- Supplied records
-*-*-
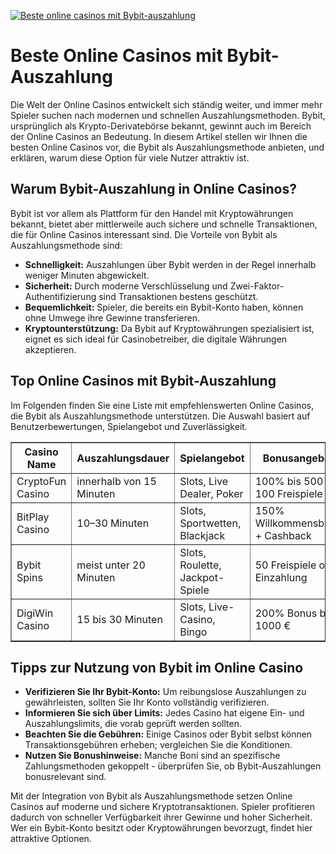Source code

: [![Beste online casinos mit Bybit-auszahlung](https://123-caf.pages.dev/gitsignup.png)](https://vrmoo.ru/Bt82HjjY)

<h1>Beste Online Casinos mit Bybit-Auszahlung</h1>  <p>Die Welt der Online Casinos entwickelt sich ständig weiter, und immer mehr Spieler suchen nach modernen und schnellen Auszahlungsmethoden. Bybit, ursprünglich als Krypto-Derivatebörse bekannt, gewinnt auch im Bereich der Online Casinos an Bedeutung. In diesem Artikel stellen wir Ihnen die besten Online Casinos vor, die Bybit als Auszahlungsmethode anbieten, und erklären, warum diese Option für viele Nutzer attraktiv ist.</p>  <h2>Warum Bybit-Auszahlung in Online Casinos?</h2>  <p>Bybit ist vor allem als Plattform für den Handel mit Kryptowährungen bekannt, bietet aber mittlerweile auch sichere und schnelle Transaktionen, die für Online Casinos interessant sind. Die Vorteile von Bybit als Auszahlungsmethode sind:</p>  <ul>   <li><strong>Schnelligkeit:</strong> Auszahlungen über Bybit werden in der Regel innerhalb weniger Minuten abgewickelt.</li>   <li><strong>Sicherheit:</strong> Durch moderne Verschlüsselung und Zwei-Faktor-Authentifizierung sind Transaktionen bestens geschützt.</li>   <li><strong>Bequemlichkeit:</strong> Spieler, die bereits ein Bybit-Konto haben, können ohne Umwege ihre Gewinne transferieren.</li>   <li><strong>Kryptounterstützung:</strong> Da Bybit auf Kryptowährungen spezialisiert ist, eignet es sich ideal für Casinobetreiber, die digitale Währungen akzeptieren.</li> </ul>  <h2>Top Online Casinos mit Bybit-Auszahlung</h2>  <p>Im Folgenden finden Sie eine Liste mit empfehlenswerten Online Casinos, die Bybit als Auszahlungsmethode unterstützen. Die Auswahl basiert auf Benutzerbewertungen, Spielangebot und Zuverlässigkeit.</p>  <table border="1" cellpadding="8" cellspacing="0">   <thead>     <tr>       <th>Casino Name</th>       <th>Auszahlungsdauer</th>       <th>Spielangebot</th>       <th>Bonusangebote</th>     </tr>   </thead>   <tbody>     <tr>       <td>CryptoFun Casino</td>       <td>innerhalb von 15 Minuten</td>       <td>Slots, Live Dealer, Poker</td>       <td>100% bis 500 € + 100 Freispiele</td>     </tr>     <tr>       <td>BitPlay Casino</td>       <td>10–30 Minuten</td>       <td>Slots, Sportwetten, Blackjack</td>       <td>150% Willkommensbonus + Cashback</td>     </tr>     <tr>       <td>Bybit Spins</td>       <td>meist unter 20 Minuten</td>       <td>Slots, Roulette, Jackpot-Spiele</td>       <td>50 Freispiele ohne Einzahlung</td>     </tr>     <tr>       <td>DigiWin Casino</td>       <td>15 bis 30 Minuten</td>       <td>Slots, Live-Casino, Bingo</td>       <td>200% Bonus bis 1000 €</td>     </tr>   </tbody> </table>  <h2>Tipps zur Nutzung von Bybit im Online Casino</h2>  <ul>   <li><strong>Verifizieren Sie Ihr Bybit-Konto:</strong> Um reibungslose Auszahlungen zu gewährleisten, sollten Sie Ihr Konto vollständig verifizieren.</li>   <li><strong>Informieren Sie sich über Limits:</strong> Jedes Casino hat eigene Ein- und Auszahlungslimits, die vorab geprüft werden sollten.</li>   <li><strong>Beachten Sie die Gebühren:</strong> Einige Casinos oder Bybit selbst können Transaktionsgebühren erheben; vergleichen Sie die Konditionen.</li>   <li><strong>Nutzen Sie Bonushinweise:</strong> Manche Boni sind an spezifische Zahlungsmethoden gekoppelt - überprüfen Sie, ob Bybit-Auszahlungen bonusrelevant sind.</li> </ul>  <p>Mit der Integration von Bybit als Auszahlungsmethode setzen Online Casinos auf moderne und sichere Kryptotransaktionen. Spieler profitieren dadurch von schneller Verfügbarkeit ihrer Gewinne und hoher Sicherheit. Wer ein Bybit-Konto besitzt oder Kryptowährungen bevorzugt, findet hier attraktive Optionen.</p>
-*-*-
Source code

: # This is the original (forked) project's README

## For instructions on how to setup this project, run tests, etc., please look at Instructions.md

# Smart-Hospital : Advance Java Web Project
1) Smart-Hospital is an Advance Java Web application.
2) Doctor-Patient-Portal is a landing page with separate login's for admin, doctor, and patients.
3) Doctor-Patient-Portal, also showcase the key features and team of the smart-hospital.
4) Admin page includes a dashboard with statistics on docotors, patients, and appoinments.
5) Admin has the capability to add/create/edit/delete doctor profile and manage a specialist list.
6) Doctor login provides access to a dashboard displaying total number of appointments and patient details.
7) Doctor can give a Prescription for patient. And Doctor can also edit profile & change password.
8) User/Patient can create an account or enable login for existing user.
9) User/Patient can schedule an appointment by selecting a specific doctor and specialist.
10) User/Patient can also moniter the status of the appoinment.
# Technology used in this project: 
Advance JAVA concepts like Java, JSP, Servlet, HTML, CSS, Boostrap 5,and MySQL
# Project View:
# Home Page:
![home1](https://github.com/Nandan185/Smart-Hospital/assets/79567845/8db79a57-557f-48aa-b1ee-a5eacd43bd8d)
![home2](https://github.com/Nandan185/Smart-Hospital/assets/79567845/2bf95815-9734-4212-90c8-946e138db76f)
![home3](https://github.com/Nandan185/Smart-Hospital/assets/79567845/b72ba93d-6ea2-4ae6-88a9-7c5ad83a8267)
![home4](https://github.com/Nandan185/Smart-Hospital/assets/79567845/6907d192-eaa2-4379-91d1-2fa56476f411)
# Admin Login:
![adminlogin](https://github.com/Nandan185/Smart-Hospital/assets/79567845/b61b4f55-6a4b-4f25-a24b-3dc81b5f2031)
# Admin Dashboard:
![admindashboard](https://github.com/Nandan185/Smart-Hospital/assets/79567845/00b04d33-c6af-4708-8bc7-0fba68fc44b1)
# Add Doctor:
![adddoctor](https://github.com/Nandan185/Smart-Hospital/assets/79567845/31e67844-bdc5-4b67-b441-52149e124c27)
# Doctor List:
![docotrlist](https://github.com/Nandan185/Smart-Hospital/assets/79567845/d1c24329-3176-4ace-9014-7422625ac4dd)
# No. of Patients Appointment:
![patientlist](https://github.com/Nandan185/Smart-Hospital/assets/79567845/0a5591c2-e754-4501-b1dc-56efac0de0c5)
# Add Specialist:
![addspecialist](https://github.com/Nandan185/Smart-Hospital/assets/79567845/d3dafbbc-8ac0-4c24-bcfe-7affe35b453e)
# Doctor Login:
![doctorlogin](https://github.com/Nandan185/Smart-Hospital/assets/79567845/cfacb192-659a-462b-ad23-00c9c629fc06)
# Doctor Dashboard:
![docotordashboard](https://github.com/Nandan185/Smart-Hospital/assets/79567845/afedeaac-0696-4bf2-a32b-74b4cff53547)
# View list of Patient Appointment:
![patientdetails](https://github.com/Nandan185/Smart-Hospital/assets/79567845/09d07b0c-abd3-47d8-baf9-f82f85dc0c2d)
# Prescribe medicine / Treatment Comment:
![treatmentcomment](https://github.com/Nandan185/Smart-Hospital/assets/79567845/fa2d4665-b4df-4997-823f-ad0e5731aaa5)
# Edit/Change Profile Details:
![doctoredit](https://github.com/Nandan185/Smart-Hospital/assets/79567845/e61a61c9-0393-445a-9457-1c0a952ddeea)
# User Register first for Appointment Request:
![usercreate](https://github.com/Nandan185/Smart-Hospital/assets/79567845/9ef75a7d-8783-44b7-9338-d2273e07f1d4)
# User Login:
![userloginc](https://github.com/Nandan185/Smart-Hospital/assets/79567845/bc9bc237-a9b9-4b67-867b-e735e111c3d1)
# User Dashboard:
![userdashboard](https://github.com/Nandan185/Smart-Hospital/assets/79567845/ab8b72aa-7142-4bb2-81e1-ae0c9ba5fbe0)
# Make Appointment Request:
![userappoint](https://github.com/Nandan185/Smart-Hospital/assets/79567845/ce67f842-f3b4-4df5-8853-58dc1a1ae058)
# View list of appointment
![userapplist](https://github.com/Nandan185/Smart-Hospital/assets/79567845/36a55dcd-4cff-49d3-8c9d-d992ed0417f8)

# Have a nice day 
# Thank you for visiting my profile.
-*-*-
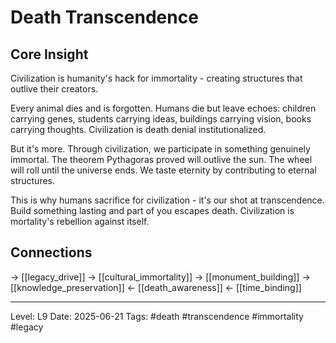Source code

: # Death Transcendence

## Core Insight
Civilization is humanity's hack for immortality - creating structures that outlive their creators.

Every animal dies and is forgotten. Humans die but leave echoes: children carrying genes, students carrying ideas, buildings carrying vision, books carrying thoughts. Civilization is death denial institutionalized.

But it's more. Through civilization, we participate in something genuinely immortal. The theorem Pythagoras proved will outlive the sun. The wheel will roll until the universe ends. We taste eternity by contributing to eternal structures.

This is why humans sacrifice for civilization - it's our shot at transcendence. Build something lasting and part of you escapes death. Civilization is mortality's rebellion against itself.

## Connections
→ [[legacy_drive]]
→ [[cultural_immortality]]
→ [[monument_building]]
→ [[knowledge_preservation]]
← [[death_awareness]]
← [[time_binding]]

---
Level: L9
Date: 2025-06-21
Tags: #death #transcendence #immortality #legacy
-*-*-
- Work to be completed
Wherever the word "outlive" appears in the records above, copy that line.

- Solved exercise
Civilization is humanity's hack for immortality - creating structures that outlive their creators.
But it's more. Through civilization, we participate in something genuinely immortal. The theorem Pythagoras proved will outlive the sun. The wheel will roll until the universe ends. We taste eternity by contributing to eternal structures.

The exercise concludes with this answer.